WHAT YOU WILL DO: Scan the material for "headers". Copy every line it appears in.

RECORDS FOR THIS EXERCISE:
*****

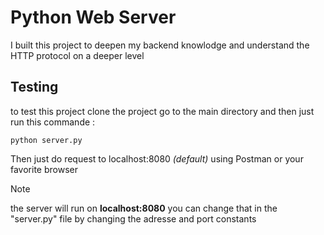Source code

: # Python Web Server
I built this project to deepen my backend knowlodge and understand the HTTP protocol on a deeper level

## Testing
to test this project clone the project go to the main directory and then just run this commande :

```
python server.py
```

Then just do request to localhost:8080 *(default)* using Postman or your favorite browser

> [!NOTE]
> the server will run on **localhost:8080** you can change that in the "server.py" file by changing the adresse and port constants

*****

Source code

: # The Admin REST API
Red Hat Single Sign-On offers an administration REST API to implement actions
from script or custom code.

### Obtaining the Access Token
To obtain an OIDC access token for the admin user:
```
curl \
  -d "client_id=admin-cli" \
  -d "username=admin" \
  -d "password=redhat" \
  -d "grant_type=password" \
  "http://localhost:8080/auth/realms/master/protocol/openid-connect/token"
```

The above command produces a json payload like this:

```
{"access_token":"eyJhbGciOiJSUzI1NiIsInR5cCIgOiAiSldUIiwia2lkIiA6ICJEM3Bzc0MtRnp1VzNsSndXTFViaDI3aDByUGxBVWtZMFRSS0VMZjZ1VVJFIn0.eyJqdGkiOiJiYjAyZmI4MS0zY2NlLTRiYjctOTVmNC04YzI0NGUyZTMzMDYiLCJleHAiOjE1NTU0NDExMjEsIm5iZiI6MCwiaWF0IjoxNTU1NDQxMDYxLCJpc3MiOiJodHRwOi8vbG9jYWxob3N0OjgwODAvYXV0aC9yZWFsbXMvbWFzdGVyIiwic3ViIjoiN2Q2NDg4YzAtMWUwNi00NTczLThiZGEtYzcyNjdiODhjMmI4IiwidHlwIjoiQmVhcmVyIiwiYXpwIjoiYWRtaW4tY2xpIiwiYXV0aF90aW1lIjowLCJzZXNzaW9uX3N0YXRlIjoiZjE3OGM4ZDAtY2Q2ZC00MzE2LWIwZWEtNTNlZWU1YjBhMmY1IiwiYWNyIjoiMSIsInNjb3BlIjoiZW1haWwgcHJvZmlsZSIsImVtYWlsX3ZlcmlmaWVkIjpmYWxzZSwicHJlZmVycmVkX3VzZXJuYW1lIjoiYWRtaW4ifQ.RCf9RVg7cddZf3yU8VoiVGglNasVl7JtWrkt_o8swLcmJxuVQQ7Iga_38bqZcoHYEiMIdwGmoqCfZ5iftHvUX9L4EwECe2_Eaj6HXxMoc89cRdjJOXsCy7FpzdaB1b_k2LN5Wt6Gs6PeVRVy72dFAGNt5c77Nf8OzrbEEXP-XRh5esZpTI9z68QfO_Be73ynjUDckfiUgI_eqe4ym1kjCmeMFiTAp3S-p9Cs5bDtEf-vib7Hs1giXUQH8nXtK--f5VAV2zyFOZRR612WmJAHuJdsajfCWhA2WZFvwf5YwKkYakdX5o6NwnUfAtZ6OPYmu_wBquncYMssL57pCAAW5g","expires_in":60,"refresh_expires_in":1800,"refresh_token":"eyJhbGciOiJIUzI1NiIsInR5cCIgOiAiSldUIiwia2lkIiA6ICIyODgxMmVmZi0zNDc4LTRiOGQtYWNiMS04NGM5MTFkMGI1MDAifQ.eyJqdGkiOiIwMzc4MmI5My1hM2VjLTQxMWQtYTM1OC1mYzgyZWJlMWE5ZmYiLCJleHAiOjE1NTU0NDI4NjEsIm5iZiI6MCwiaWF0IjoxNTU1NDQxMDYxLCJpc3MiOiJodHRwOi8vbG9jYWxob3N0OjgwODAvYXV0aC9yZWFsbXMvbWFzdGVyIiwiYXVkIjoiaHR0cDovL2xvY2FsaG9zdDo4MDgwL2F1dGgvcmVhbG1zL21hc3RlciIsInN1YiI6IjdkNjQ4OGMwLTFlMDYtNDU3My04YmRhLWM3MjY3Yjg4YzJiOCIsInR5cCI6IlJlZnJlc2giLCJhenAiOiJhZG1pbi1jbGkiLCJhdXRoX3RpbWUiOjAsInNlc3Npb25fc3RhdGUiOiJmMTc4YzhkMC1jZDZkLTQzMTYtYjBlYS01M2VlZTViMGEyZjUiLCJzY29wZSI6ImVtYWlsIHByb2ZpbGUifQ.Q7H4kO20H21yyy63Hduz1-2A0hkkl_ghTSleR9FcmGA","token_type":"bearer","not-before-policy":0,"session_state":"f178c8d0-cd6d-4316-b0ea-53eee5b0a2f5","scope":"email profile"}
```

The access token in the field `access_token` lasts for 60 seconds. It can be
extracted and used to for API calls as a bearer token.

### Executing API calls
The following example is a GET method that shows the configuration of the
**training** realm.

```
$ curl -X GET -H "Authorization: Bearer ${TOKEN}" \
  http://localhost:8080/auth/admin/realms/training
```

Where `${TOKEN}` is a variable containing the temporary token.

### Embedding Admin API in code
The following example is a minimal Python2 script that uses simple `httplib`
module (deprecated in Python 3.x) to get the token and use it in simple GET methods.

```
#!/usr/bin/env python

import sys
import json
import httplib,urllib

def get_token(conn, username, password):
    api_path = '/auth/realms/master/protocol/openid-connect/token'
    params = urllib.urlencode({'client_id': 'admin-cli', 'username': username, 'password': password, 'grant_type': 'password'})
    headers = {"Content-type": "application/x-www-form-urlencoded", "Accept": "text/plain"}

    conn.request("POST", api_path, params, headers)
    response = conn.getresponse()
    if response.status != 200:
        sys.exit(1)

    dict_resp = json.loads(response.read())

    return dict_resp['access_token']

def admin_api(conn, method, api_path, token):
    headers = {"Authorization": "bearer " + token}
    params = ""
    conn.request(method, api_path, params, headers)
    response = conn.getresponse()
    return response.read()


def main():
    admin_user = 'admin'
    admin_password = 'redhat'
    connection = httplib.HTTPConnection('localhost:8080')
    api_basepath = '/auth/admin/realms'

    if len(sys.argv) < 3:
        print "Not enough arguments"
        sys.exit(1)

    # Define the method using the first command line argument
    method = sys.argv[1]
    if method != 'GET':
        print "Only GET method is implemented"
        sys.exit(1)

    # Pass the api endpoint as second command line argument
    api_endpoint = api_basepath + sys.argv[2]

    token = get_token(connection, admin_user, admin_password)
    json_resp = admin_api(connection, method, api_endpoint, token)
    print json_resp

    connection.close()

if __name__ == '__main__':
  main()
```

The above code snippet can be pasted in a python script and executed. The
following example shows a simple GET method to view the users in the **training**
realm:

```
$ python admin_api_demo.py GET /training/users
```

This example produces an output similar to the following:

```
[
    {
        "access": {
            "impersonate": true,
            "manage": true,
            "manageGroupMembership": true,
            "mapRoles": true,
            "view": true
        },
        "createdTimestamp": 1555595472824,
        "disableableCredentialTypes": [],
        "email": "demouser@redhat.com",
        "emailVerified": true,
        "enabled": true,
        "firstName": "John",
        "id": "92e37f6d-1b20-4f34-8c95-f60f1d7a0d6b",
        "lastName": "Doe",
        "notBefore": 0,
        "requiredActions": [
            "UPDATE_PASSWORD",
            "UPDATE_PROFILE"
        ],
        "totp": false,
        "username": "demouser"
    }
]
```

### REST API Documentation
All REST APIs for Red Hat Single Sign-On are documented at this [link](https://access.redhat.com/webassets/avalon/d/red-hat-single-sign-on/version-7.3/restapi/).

*****

EXPECTED OUTPUT:
    headers = {"Content-type": "application/x-www-form-urlencoded", "Accept": "text/plain"}
    conn.request("POST", api_path, params, headers)
    headers = {"Authorization": "bearer " + token}
    conn.request(method, api_path, params, headers)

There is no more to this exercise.